JOHANNIS WALLIS OPERA MATHEMATICA, Oxoniae, e Theatro Sheldonianio, 1695

4 parts in 3 volumes, 2º (320 x 202mm). Half-titles for each work, two different frontispiece author’s portraits in vols I and III, engraved Sheldonian device on main titles, numerous woodcut and engraved illustrations, mainly geometrical, astronomical and of machinery, including one full-page and 2 folding, a few printed music sheets, some Arabic, Hebrew and Greek types.  wide margins.

Comprehensive and accurate edition of the writings of John Wallis, Saville professor at Oxford and early member of the Royal Society.

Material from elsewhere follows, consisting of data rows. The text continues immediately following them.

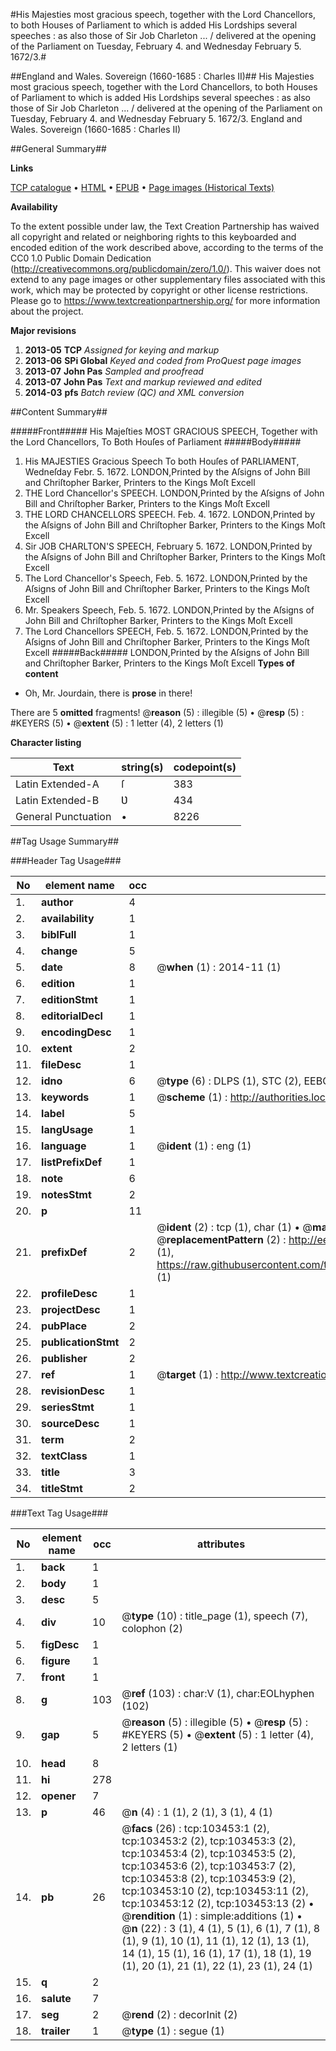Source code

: #His Majesties most gracious speech, together with the Lord Chancellors, to both Houses of Parliament to which is added His Lordships several speeches : as also those of Sir Job Charleton ... / delivered at the opening of the Parliament on Tuesday, February 4. and Wednesday February 5. 1672/3.#

##England and Wales. Sovereign (1660-1685 : Charles II)##
His Majesties most gracious speech, together with the Lord Chancellors, to both Houses of Parliament to which is added His Lordships several speeches : as also those of Sir Job Charleton ... / delivered at the opening of the Parliament on Tuesday, February 4. and Wednesday February 5. 1672/3.
England and Wales. Sovereign (1660-1685 : Charles II)

##General Summary##

**Links**

[TCP catalogue](http://www.ota.ox.ac.uk/tcp/)  • 
[HTML](http://tei.it.ox.ac.uk/tcp/Texts-HTML/free/A32/A32327.html)  • 
[EPUB](http://tei.it.ox.ac.uk/tcp/Texts-EPUB/free/A32/A32327.epub) • 
[Page images (Historical Texts)](https://historicaltexts.jisc.ac.uk/eebo-15345628e)

**Availability**

To the extent possible under law, the Text Creation Partnership has waived all copyright and related or neighboring rights to this keyboarded and encoded edition of the work described above, according to the terms of the CC0 1.0 Public Domain Dedication (http://creativecommons.org/publicdomain/zero/1.0/). This waiver does not extend to any page images or other supplementary files associated with this work, which may be protected by copyright or other license restrictions. Please go to https://www.textcreationpartnership.org/ for more information about the project.

**Major revisions**

1. __2013-05__ __TCP__ *Assigned for keying and markup*
1. __2013-06__ __SPi Global__ *Keyed and coded from ProQuest page images*
1. __2013-07__ __John Pas__ *Sampled and proofread*
1. __2013-07__ __John Pas__ *Text and markup reviewed and edited*
1. __2014-03__ __pfs__ *Batch review (QC) and XML conversion*

##Content Summary##

#####Front#####
His Majeſties MOST GRACIOUS SPEECH, Together with the Lord Chancellors, To Both Houſes of Parliament
#####Body#####

1. His MAJESTIES Gracious Speech To both Houſes of PARLIAMENT, Wedneſday Febr. 5. 1672.
LONDON,Printed by the Aſsigns of John Bill and Chriſtopher Barker, Printers to the Kings Moſt Excell
1. THE Lord Chancellor's SPEECH.
LONDON,Printed by the Aſsigns of John Bill and Chriſtopher Barker, Printers to the Kings Moſt Excell
1. THE LORD CHANCELLORS SPEECH. Feb. 4. 1672.
LONDON,Printed by the Aſsigns of John Bill and Chriſtopher Barker, Printers to the Kings Moſt Excell
1. Sir JOB CHARLTON'S SPEECH, February 5. 1672.
LONDON,Printed by the Aſsigns of John Bill and Chriſtopher Barker, Printers to the Kings Moſt Excell
1. The Lord Chancellor's Speech, Feb. 5. 1672.
LONDON,Printed by the Aſsigns of John Bill and Chriſtopher Barker, Printers to the Kings Moſt Excell
1. Mr. Speakers Speech, Feb. 5. 1672.
LONDON,Printed by the Aſsigns of John Bill and Chriſtopher Barker, Printers to the Kings Moſt Excell
1. The Lord Chancellors SPEECH, Feb. 5. 1672.
LONDON,Printed by the Aſsigns of John Bill and Chriſtopher Barker, Printers to the Kings Moſt Excell
#####Back#####
LONDON,Printed by the Aſsigns of John Bill and Chriſtopher Barker, Printers to the Kings Moſt Excell
**Types of content**

  * Oh, Mr. Jourdain, there is **prose** in there!

There are 5 **omitted** fragments! 
 @__reason__ (5) : illegible (5)  •  @__resp__ (5) : #KEYERS (5)  •  @__extent__ (5) : 1 letter (4), 2 letters (1)

**Character listing**


|Text|string(s)|codepoint(s)|
|---|---|---|
|Latin Extended-A|ſ|383|
|Latin Extended-B|Ʋ|434|
|General Punctuation|•|8226|

##Tag Usage Summary##

###Header Tag Usage###

|No|element name|occ|attributes|
|---|---|---|---|
|1.|__author__|4||
|2.|__availability__|1||
|3.|__biblFull__|1||
|4.|__change__|5||
|5.|__date__|8| @__when__ (1) : 2014-11 (1)|
|6.|__edition__|1||
|7.|__editionStmt__|1||
|8.|__editorialDecl__|1||
|9.|__encodingDesc__|1||
|10.|__extent__|2||
|11.|__fileDesc__|1||
|12.|__idno__|6| @__type__ (6) : DLPS (1), STC (2), EEBO-CITATION (1), OCLC (1), VID (1)|
|13.|__keywords__|1| @__scheme__ (1) : http://authorities.loc.gov/ (1)|
|14.|__label__|5||
|15.|__langUsage__|1||
|16.|__language__|1| @__ident__ (1) : eng (1)|
|17.|__listPrefixDef__|1||
|18.|__note__|6||
|19.|__notesStmt__|2||
|20.|__p__|11||
|21.|__prefixDef__|2| @__ident__ (2) : tcp (1), char (1)  •  @__matchPattern__ (2) : ([0-9\-]+):([0-9IVX]+) (1), (.+) (1)  •  @__replacementPattern__ (2) : http://eebo.chadwyck.com/downloadtiff?vid=$1&page=$2 (1), https://raw.githubusercontent.com/textcreationpartnership/Texts/master/tcpchars.xml#$1 (1)|
|22.|__profileDesc__|1||
|23.|__projectDesc__|1||
|24.|__pubPlace__|2||
|25.|__publicationStmt__|2||
|26.|__publisher__|2||
|27.|__ref__|1| @__target__ (1) : http://www.textcreationpartnership.org/docs/. (1)|
|28.|__revisionDesc__|1||
|29.|__seriesStmt__|1||
|30.|__sourceDesc__|1||
|31.|__term__|2||
|32.|__textClass__|1||
|33.|__title__|3||
|34.|__titleStmt__|2||


###Text Tag Usage###

|No|element name|occ|attributes|
|---|---|---|---|
|1.|__back__|1||
|2.|__body__|1||
|3.|__desc__|5||
|4.|__div__|10| @__type__ (10) : title_page (1), speech (7), colophon (2)|
|5.|__figDesc__|1||
|6.|__figure__|1||
|7.|__front__|1||
|8.|__g__|103| @__ref__ (103) : char:V (1), char:EOLhyphen (102)|
|9.|__gap__|5| @__reason__ (5) : illegible (5)  •  @__resp__ (5) : #KEYERS (5)  •  @__extent__ (5) : 1 letter (4), 2 letters (1)|
|10.|__head__|8||
|11.|__hi__|278||
|12.|__opener__|7||
|13.|__p__|46| @__n__ (4) : 1 (1), 2 (1), 3 (1), 4 (1)|
|14.|__pb__|26| @__facs__ (26) : tcp:103453:1 (2), tcp:103453:2 (2), tcp:103453:3 (2), tcp:103453:4 (2), tcp:103453:5 (2), tcp:103453:6 (2), tcp:103453:7 (2), tcp:103453:8 (2), tcp:103453:9 (2), tcp:103453:10 (2), tcp:103453:11 (2), tcp:103453:12 (2), tcp:103453:13 (2)  •  @__rendition__ (1) : simple:additions (1)  •  @__n__ (22) : 3 (1), 4 (1), 5 (1), 6 (1), 7 (1), 8 (1), 9 (1), 10 (1), 11 (1), 12 (1), 13 (1), 14 (1), 15 (1), 16 (1), 17 (1), 18 (1), 19 (1), 20 (1), 21 (1), 22 (1), 23 (1), 24 (1)|
|15.|__q__|2||
|16.|__salute__|7||
|17.|__seg__|2| @__rend__ (2) : decorInit (2)|
|18.|__trailer__|1| @__type__ (1) : segue (1)|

Wallis is credited with the invention of the number line as well as the symbol of infinity and, partially, with the discovery of infinitesimal numbers. He also contributed significantly to the progress of cryptography, calculus, algebra, geometry, trigonometry and physics. The opera includes his mathematical treatises and scholarly correspondence, along with some remarkable critical editions of Ancient Greek works on harmony, music and geometry, including those of Ptolemy, Porphyry and Archimedes, with English translation. Part IV in vol. III gathers Wallis’s essays on English and Latin grammar and some exegetical commentaries.

Babson 184 ; Brunet 1406 (‘collection rechercheé, et aujourd’hui assez rare’) ; ESTC R219938 ; Graesse VII 413 ; Wing W 596-597A.